__WHAT IS EXPECTED__.
Copy out every line from the records that includes "been".

__DATA TO EXAMINE__.

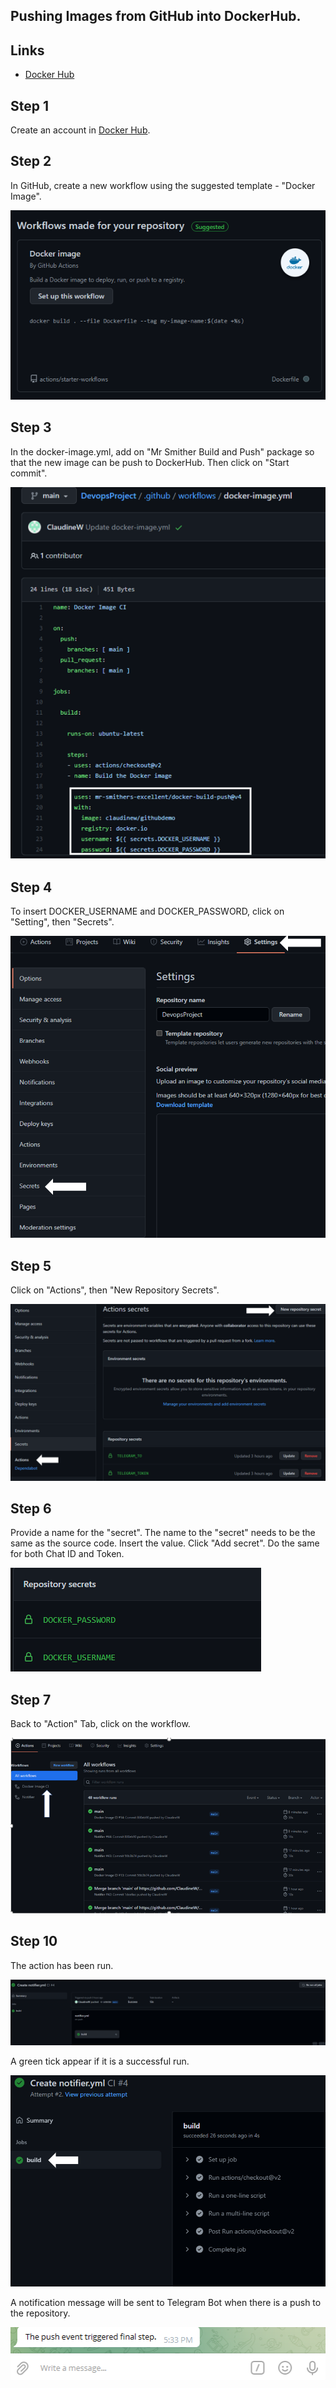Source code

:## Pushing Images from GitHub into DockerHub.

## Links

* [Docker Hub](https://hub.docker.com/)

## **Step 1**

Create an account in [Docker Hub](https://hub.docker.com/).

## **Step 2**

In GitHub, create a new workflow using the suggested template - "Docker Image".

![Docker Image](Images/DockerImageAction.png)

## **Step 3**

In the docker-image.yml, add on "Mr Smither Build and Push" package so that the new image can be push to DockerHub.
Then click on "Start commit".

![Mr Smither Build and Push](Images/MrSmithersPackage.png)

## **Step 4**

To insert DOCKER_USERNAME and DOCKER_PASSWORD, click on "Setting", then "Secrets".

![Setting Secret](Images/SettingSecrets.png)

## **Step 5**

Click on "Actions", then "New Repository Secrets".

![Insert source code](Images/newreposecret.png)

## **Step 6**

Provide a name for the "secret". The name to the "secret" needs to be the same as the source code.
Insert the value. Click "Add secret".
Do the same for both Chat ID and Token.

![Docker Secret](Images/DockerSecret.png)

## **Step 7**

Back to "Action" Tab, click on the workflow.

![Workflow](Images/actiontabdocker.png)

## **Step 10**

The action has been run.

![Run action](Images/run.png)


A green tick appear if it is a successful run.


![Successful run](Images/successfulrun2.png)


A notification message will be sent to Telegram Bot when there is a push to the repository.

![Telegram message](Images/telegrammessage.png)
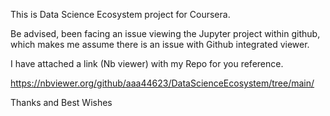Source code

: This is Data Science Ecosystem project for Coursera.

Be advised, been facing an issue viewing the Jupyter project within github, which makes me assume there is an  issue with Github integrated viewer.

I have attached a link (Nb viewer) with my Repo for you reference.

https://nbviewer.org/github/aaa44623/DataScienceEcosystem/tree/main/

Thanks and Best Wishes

__WRITTEN ANSWER__.
The action has been run.
Be advised, been facing an issue viewing the Jupyter project within github, which makes me assume there is an  issue with Github integrated viewer.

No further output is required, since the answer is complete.